Devourer of books with a preference for fiction. Quite good at competitive reading. Happily hoards books of all kinds. Gets stabby going too long without reading.
Disclaimer! This was granted to me by Open Road Integrated Media through NetGalley in return for a fair and unbiased review.
Aerin is the lonely, ostracised daughter of the ruler of Damar. She has pale skin and fiery red hair amongst a people who are bronzed with dark hair. She cannot even remember who first told her the story, but she has known for as long as she can remember that her mother was a commoner witch-woman who came from the North, who ensorcelled the king into marrying her, swearing she would bear him an heir. When she bore a daughter, she died of despair. While most of the common folk and the servants love her for her gentle, generous and unspoiled manner and the fact that she has taken upon herself to rid the countryside of the small, yet fierce dragons who threaten livestock and snatch the occasional baby to eat. The higher born, especially most of her royal cousins are deeply scornful of her, calling her names, mocking her and never letting her forget her half-blood status.
The one exception is Tor, the heir to the throne, one of her cousins. Since she was young, he has been kind to her, and he has taught her to ride, to use a sword and other soldierly arts. As she comes of age, it becomes very obvious to everyone in Damar that Tor is in love with the witch-woman's daughter. That she has managed to combine herbs to make a fire-proof ointment to help her hunt dragons or successfully trained the king's old, injured war horse back to health is turned into sinister and negative things rather than admirable and impressive ones.
There is more discord spreading in Damar, and the common belief is that all the problems would be solved if the ancient crown, lost some generations ago, was found. Even after Aerin is nearly killed, becoming severely damaged when single-handedly killing Maur, one of the enormous, ancient dragons, the popular opinion of the court is against her. While recovering, she has dreams about a mysterious man, who claims she needs to find him, so he can aid her further in saving Damar, and when she's at her absolute lowest, convinced everyone will be better off without her, she goes off to find him. Can Luthe, this stranger from her dreams, heal her and train her into facing her greatest fears?

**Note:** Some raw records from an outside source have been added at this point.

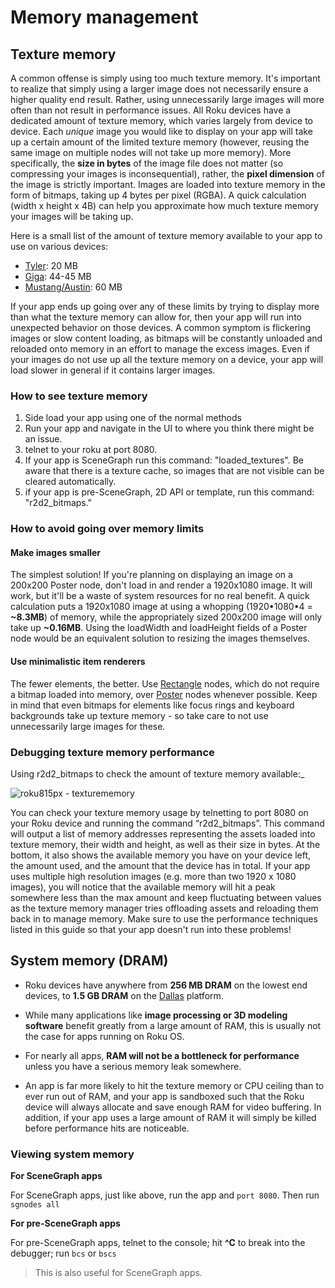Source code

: Memory management
=================

Texture memory
--------------

A common offense is simply using too much texture memory. It's important to realize that simply using a larger image does not necessarily ensure a higher quality end result. Rather, using unnecessarily large images will more often than not result in performance issues. All Roku devices have a dedicated amount of texture memory, which varies largely from device to device. Each _unique_ image you would like to display on your app will take up a certain amount of the limited texture memory (however, reusing the same image on multiple nodes will not take up more memory). More specifically, the **size in bytes** of the image file does not matter (so compressing your images is inconsequential), rather, the **pixel dimension** of the image is strictly important. Images are loaded into texture memory in the form of bitmaps, taking up 4 bytes per pixel (RGBA). A quick calculation (width x height x 4B) can help you approximate how much texture memory your images will be taking up.

Here is a small list of the amount of texture memory available to your app to use on various devices:

*   [Tyler](/docs/specs/hardware.md#roku-models-and-features): 20 MB
*   [Giga](/docs/specs/hardware.md#roku-models-and-features): 44-45 MB
*   [Mustang/Austin](/docs/specs/hardware.md#roku-models-and-features): 60 MB

If your app ends up going over any of these limits by trying to display more than what the texture memory can allow for, then your app will run into unexpected behavior on those devices. A common symptom is flickering images or slow content loading, as bitmaps will be constantly unloaded and reloaded onto memory in an effort to manage the excess images. Even if your images do not use up all the texture memory on a device, your app will load slower in general if it contains larger images.

### How to see texture memory

1.  Side load your app using one of the normal methods
2.  Run your app and navigate in the UI to where you think there might be an issue.
3.  telnet to your roku at port 8080.
4.  If your app is SceneGraph run this command: "loaded\_textures". Be aware that there is a texture cache, so images that are not visible can be cleared automatically.
5.  if your app is pre-SceneGraph, 2D API or template, run this command: "r2d2\_bitmaps."

### How to avoid going over memory limits

#### Make images smaller

The simplest solution! If you're planning on displaying an image on a 200x200 Poster node, don't load in and render a 1920x1080 image. It will work, but it'll be a waste of system resources for no real benefit. A quick calculation puts a 1920x1080 image at using a whopping (1920•1080•4 = **~8.3MB**) of memory, while the appropriately sized 200x200 image will only take up **~0.16MB**. Using the loadWidth and loadHeight fields of a Poster node would be an equivalent solution to resizing the images themselves.

#### Use minimalistic item renderers

The fewer elements, the better. Use [Rectangle](/docs/references/scenegraph/renderable-nodes/rectangle.md) nodes, which do not require a bitmap loaded into memory, over [Poster](/docs/references/scenegraph/renderable-nodes/poster.md) nodes whenever possible. Keep in mind that even bitmaps for elements like focus rings and keyboard backgrounds take up texture memory - so take care to not use unnecessarily large images for these.

### Debugging texture memory performance

Using r2d2_bitmaps to check the amount of texture memory available:_

![roku815px - texturememory](https://image.roku.com/ZHZscHItMTc2/texturememory.png "texturememory")

You can check your texture memory usage by telnetting to port 8080 on your Roku device and running the command “r2d2\_bitmaps”. This command will output a list of memory addresses representing the assets loaded into texture memory, their width and height, as well as their size in bytes. At the bottom, it also shows the available memory you have on your device left, the amount used, and the amount that the device has in total. If your app uses multiple high resolution images (e.g. more than two 1920 x 1080 images), you will notice that the available memory will hit a peak somewhere less than the max amount and keep fluctuating between values as the texture memory manager tries offloading assets and reloading them back in to manage memory. Make sure to use the performance techniques listed in this guide so that your app doesn't run into these problems!

System memory (DRAM)
--------------------

*   Roku devices have anywhere from **256 MB DRAM** on the lowest end devices, to **1.5 GB DRAM** on the [Dallas](/docs/specs/hardware.md#roku-models-and-features) platform.
    
*   While many applications like **image processing or 3D modeling software** benefit greatly from a large amount of RAM, this is usually not the case for apps running on Roku OS.
    
*   For nearly all apps, **RAM will not be a bottleneck for performance** unless you have a serious memory leak somewhere.
    
*   An app is far more likely to hit the texture memory or CPU ceiling than to ever run out of RAM, and your app is sandboxed such that the Roku device will always allocate and save enough RAM for video buffering. In addition, if your app uses a large amount of RAM it will simply be killed before performance hits are noticeable.
    

### Viewing system memory

**For SceneGraph apps**

For SceneGraph apps, just like above, run the app and `port 8080`. Then run `sgnodes all`

**For pre-SceneGraph apps**

For pre-SceneGraph apps, telnet to the console; hit **^C** to break into the debugger; run `bcs` or `bscs`

> This is also useful for SceneGraph apps.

If she fails, it means the destruction of Damar and all the people she loves.
In late September, I started reading Robin McKinley's most recent book, Shadows, which I didn't even make it a third through before I had to abandon it. It was written in some made up teen speak and the characters and story was so unengaging that I just didn't have the patience to finish it. Now, considering the literary quality of some of the books I HAVE managed to read this year, this says a lot. So when I was offered one of her classic works through Netgalley, the prequel to possibly my favourite of her books The Blue Sword, which I will be re-reading as soon as I can dig out my paperback (as it sadly doesn't exist in e-book format yet), it seemed like a very good way of getting the figurative bad taste out of my mouth.
While Aerin has a pretty sucky childhood, growing up with only the older Tor or her maid as her closest friends, she seems to grow more confident, or at least less self-conscious and bothered about what others think of her and the possible motives of her long dead mother. She's brave, kind and persistent, with a gift for scientific thought that allows her, after years of trial and error, to recreate a long believed to be mythical ointment that is immune to dragon fire. Her patience and perseverance wins her the loyalty of her father's injured and anti-social war horse, who through the training that Aerin slowly coaxes him to do, eventually becomes almost his old self again.
Her father and Tor clearly love her, and it is made clear that many people in rural Damar see her as a hero. Yet Aerin cannot get over the constant digs and misgivings from those around her, and their malicious gossip is also what lets her fall under the spell of the evil dragon Maur, whose powers don't diminish even though he has been killed. Some enterprising people drag his skull back to the capital, and the dragon's malevolence, combined with the horrible burns (her ointment doesn't work against the fire of ancient dragons) and injuries she sustained, nearly kills her.
This is a great book, generally aimed for a middle grade to younger adult audience, I think. Aerin is a wonderful role model for young women. She's an outcast, but works to overcome her many challenges. She rarely masters something on the first try, all Mary Sue like, but practises and trains, using her perseverance and inner strength to succeed. She is loyal and brave, risking her life time and time again at thankless tasks, only to have most of those who should have been her strongest allies undermine her and gossip about her perceived evil intentions. While I didn't love it as much as some other McKinley books, I'm so glad I got a chance to read this, especially after Shadows turned out to be such a disappointment. Turns out that McKinley's early career is a lot more to my taste than her recent literary efforts.